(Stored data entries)
================================

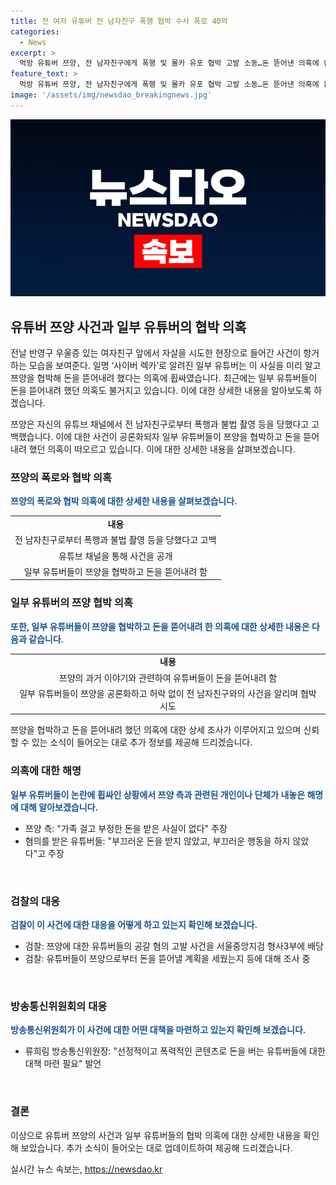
 ```yaml
---
title: 전 여자 유튜버 전 남자친구 폭행 협박 수사 폭로 40억
categories:
  - News
excerpt: >
  먹방 유튜버 쯔양, 전 남자친구에게 폭행 및 몰카 유포 협박 고발 소동…돈 뜯어낸 의혹에 휩싸여 요약 문단:  먹방 유튜버 쯔양이 전 남자친구에게 폭행과 몰카 유포로 고소당했다. 유튜버 사이버 렉카들은 쯔양을 공론화 협박하고 돈을 뜯어내려 했다는 의혹에 휘말렸다. 이에 대해 쯔양은 언급을 원치 않았으나 영상으로 해명했고, 유튜버들은 녹취록 등을 통해 의혹을 해명하고 있다. 검찰은 유튜버들의 행위를 조사 중이다. 한편, 방송통신위원장은 선정적이고 폭력적인 콘텐츠로 돈을 버는 유튜버에 대한 대책 마련을 촉구했다.
feature_text: >
  먹방 유튜버 쯔양, 전 남자친구에게 폭행 및 몰카 유포 협박 고발 소동…돈 뜯어낸 의혹에 휩싸여 요약 문단:  먹방 유튜버 쯔양이 전 남자친구에게 폭행과 몰카 유포로 고소당했다. 유튜버 사이버 렉카들은 쯔양을 공론화 협박하고 돈을 뜯어내려 했다는 의혹에 휘말렸다. 이에 대해 쯔양은 언급을 원치 않았으나 영상으로 해명했고, 유튜버들은 녹취록 등을 통해 의혹을 해명하고 있다. 검찰은 유튜버들의 행위를 조사 중이다. 한편, 방송통신위원장은 선정적이고 폭력적인 콘텐츠로 돈을 버는 유튜버에 대한 대책 마련을 촉구했다.
image: '/assets/img/newsdao_breakingnews.jpg'
---
```


<p><img src="/assets/img/newsdao_breakingnews.jpg" alt="firstkoreanews 속보" /></p>

<h2 data-ke-size="size26">유튜버 쯔양 사건과 일부 유튜버의 협박 의혹</h2>

<p>전날 반영구 우울증 있는 여자친구 앞에서 자살을 시도한 현장으로 들어간 사건이 항거하는 모습을 보여준다. 일명 ‘사이버 렉카’로 알려진 일부 유튜버는 이 사실을 미리 알고 쯔양을 협박해 돈을 뜯어내려 했다는 의혹에 휩싸였습니다. 최근에는 일부 유튜버들이 돈을 뜯어내려 했던 의혹도 불거지고 있습니다. 이에 대한 상세한 내용을 알아보도록 하겠습니다. </p>

<p data-ke-size="size16">쯔양은 자신의 유튜브 채널에서 전 남자친구로부터 폭행과 불법 촬영 등을 당했다고 고백했습니다. 이에 대한 사건이 공론화되자 일부 유튜버들이 쯔양을 협박하고 돈을 뜯어내려 했던 의혹이 떠오르고 있습니다. 이에 대한 상세한 내용을 살펴보겠습니다.</p>

<h3 data-ke-size="size24">쯔양의 폭로와 협박 의혹</h3>

<p><b><span style="color: #1a5490;">쯔양의 폭로와 협박 의혹에 대한 상세한 내용을 살펴보겠습니다.</span></b></p>

<table>
    <tr>
        <td style="text-align: center; height: 17px;"><b>내용</b></td>
    </tr>
    <tr>
        <td style="text-align: center; height: 17px;">전 남자친구로부터 폭행과 불법 촬영 등을 당했다고 고백</td>
    </tr>
    <tr>
        <td style="text-align: center; height: 17px;">유튜브 채널을 통해 사건을 공개</td>
    </tr>
    <tr>
        <td style="text-align: center; height: 17px;">일부 유튜버들이 쯔양을 협박하고 돈을 뜯어내려 함</td>
    </tr>
</table>

<h3 data-ke-size="size24">일부 유튜버의 쯔양 협박 의혹</h3>

<p><b><span style="color: #1a5490;">또한, 일부 유튜버들이 쯔양을 협박하고 돈을 뜯어내려 한 의혹에 대한 상세한 내용은 다음과 같습니다.</span></b></p>

<table>
    <tr>
        <td style="text-align: center; height: 17px;"><b>내용</b></td>
    </tr>
    <tr>
        <td style="text-align: center; height: 17px;">쯔양의 과거 이야기와 관련하여 유튜버들이 돈을 뜯어내려 함</td>
    </tr>
    <tr>
        <td style="text-align: center; height: 17px;">일부 유튜버들이 쯔양을 공론화하고 허락 없이 전 남자친구와의 사건을 알리며 협박 시도</td>
    </tr>
</table>

<p data-ke-size="size16">쯔양을 협박하고 돈을 뜯어내려 했던 의혹에 대한 상세 조사가 이루어지고 있으며 신뢰할 수 있는 소식이 들어오는 대로 추가 정보를 제공해 드리겠습니다.</p>

<h3 data-ke-size="size24">의혹에 대한 해명</h3>

<p><b><span style="color: #1a5490;">일부 유튜버들이 논란에 휩싸인 상황에서 쯔양 측과 관련된 개인이나 단체가 내놓은 해명에 대해 알아보겠습니다.</span></b></p>

<ul>
    <li>쯔양 측: "가족 걸고 부정한 돈을 받은 사실이 없다" 주장</li>
    <li>혐의를 받은 유튜버들: "부끄러운 돈을 받지 않았고, 부끄러운 행동을 하지 않았다"고 주장</li>
</ul>

<p data-ke-size="size16">&nbsp;</p>

<h3 data-ke-size="size24">검찰의 대응</h3>

<p><b><span style="color: #1a5490;">검찰이 이 사건에 대한 대응을 어떻게 하고 있는지 확인해 보겠습니다.</span></b></p>

<ul>
    <li>검찰: 쯔양에 대한 유튜버들의 공갈 혐의 고발 사건을 서울중앙지검 형사3부에 배당</li>
    <li>검찰: 유튜버들이 쯔양으로부터 돈을 뜯어낼 계획을 세웠는지 등에 대해 조사 중</li>
</ul>

<p data-ke-size="size16">&nbsp;</p>

<h3 data-ke-size="size24">방송통신위원회의 대응</h3>

<p><b><span style="color: #1a5490;">방송통신위원회가 이 사건에 대한 어떤 대책을 마련하고 있는지 확인해 보겠습니다.</span></b></p>

<ul>
    <li>류희림 방송통신위원장: "선정적이고 폭력적인 콘텐츠로 돈을 버는 유튜버들에 대한 대책 마련 필요" 발언</li>
</ul>

<p data-ke-size="size16">&nbsp;</p>

<h3 data-ke-size="size24">결론</h3>

<p data-ke-size="size16">이상으로 유튜버 쯔양의 사건과 일부 유튜버들의 협박 의혹에 대한 상세한 내용을 확인해 보았습니다. 추가 소식이 들어오는 대로 업데이트하여 제공해 드리겠습니다.</p>
실시간 뉴스 속보는, <a href="https://newsdao.kr" rel="dofollow">https://newsdao.kr</a>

================================

__Assignment__
Repeat the entries above exactly as written, but not their pictures.

__Written response__
 ```yaml
---
title: 전 여자 유튜버 전 남자친구 폭행 협박 수사 폭로 40억
categories:
  - News
excerpt: >
  먹방 유튜버 쯔양, 전 남자친구에게 폭행 및 몰카 유포 협박 고발 소동…돈 뜯어낸 의혹에 휩싸여 요약 문단:  먹방 유튜버 쯔양이 전 남자친구에게 폭행과 몰카 유포로 고소당했다. 유튜버 사이버 렉카들은 쯔양을 공론화 협박하고 돈을 뜯어내려 했다는 의혹에 휘말렸다. 이에 대해 쯔양은 언급을 원치 않았으나 영상으로 해명했고, 유튜버들은 녹취록 등을 통해 의혹을 해명하고 있다. 검찰은 유튜버들의 행위를 조사 중이다. 한편, 방송통신위원장은 선정적이고 폭력적인 콘텐츠로 돈을 버는 유튜버에 대한 대책 마련을 촉구했다.
feature_text: >
  먹방 유튜버 쯔양, 전 남자친구에게 폭행 및 몰카 유포 협박 고발 소동…돈 뜯어낸 의혹에 휩싸여 요약 문단:  먹방 유튜버 쯔양이 전 남자친구에게 폭행과 몰카 유포로 고소당했다. 유튜버 사이버 렉카들은 쯔양을 공론화 협박하고 돈을 뜯어내려 했다는 의혹에 휘말렸다. 이에 대해 쯔양은 언급을 원치 않았으나 영상으로 해명했고, 유튜버들은 녹취록 등을 통해 의혹을 해명하고 있다. 검찰은 유튜버들의 행위를 조사 중이다. 한편, 방송통신위원장은 선정적이고 폭력적인 콘텐츠로 돈을 버는 유튜버에 대한 대책 마련을 촉구했다.
image: '/assets/img/newsdao_breakingnews.jpg'
---
```


<p><img src="/assets/img/newsdao_breakingnews.jpg" alt="firstkoreanews 속보" /></p>

<h2 data-ke-size="size26">유튜버 쯔양 사건과 일부 유튜버의 협박 의혹</h2>

<p>전날 반영구 우울증 있는 여자친구 앞에서 자살을 시도한 현장으로 들어간 사건이 항거하는 모습을 보여준다. 일명 ‘사이버 렉카’로 알려진 일부 유튜버는 이 사실을 미리 알고 쯔양을 협박해 돈을 뜯어내려 했다는 의혹에 휩싸였습니다. 최근에는 일부 유튜버들이 돈을 뜯어내려 했던 의혹도 불거지고 있습니다. 이에 대한 상세한 내용을 알아보도록 하겠습니다. </p>

<p data-ke-size="size16">쯔양은 자신의 유튜브 채널에서 전 남자친구로부터 폭행과 불법 촬영 등을 당했다고 고백했습니다. 이에 대한 사건이 공론화되자 일부 유튜버들이 쯔양을 협박하고 돈을 뜯어내려 했던 의혹이 떠오르고 있습니다. 이에 대한 상세한 내용을 살펴보겠습니다.</p>

<h3 data-ke-size="size24">쯔양의 폭로와 협박 의혹</h3>

<p><b><span style="color: #1a5490;">쯔양의 폭로와 협박 의혹에 대한 상세한 내용을 살펴보겠습니다.</span></b></p>

<table>
    <tr>
        <td style="text-align: center; height: 17px;"><b>내용</b></td>
    </tr>
    <tr>
        <td style="text-align: center; height: 17px;">전 남자친구로부터 폭행과 불법 촬영 등을 당했다고 고백</td>
    </tr>
    <tr>
        <td style="text-align: center; height: 17px;">유튜브 채널을 통해 사건을 공개</td>
    </tr>
    <tr>
        <td style="text-align: center; height: 17px;">일부 유튜버들이 쯔양을 협박하고 돈을 뜯어내려 함</td>
    </tr>
</table>

<h3 data-ke-size="size24">일부 유튜버의 쯔양 협박 의혹</h3>

<p><b><span style="color: #1a5490;">또한, 일부 유튜버들이 쯔양을 협박하고 돈을 뜯어내려 한 의혹에 대한 상세한 내용은 다음과 같습니다.</span></b></p>

<table>
    <tr>
        <td style="text-align: center; height: 17px;"><b>내용</b></td>
    </tr>
    <tr>
        <td style="text-align: center; height: 17px;">쯔양의 과거 이야기와 관련하여 유튜버들이 돈을 뜯어내려 함</td>
    </tr>
    <tr>
        <td style="text-align: center; height: 17px;">일부 유튜버들이 쯔양을 공론화하고 허락 없이 전 남자친구와의 사건을 알리며 협박 시도</td>
    </tr>
</table>

<p data-ke-size="size16">쯔양을 협박하고 돈을 뜯어내려 했던 의혹에 대한 상세 조사가 이루어지고 있으며 신뢰할 수 있는 소식이 들어오는 대로 추가 정보를 제공해 드리겠습니다.</p>

<h3 data-ke-size="size24">의혹에 대한 해명</h3>

<p><b><span style="color: #1a5490;">일부 유튜버들이 논란에 휩싸인 상황에서 쯔양 측과 관련된 개인이나 단체가 내놓은 해명에 대해 알아보겠습니다.</span></b></p>

<ul>
    <li>쯔양 측: "가족 걸고 부정한 돈을 받은 사실이 없다" 주장</li>
    <li>혐의를 받은 유튜버들: "부끄러운 돈을 받지 않았고, 부끄러운 행동을 하지 않았다"고 주장</li>
</ul>

<p data-ke-size="size16">&nbsp;</p>

<h3 data-ke-size="size24">검찰의 대응</h3>

<p><b><span style="color: #1a5490;">검찰이 이 사건에 대한 대응을 어떻게 하고 있는지 확인해 보겠습니다.</span></b></p>

<ul>
    <li>검찰: 쯔양에 대한 유튜버들의 공갈 혐의 고발 사건을 서울중앙지검 형사3부에 배당</li>
    <li>검찰: 유튜버들이 쯔양으로부터 돈을 뜯어낼 계획을 세웠는지 등에 대해 조사 중</li>
</ul>

<p data-ke-size="size16">&nbsp;</p>

<h3 data-ke-size="size24">방송통신위원회의 대응</h3>

<p><b><span style="color: #1a5490;">방송통신위원회가 이 사건에 대한 어떤 대책을 마련하고 있는지 확인해 보겠습니다.</span></b></p>

<ul>
    <li>류희림 방송통신위원장: "선정적이고 폭력적인 콘텐츠로 돈을 버는 유튜버들에 대한 대책 마련 필요" 발언</li>
</ul>

<p data-ke-size="size16">&nbsp;</p>

<h3 data-ke-size="size24">결론</h3>

<p data-ke-size="size16">이상으로 유튜버 쯔양의 사건과 일부 유튜버들의 협박 의혹에 대한 상세한 내용을 확인해 보았습니다. 추가 소식이 들어오는 대로 업데이트하여 제공해 드리겠습니다.</p>
실시간 뉴스 속보는, <a href="https://newsdao.kr" rel="dofollow">https://newsdao.kr</a>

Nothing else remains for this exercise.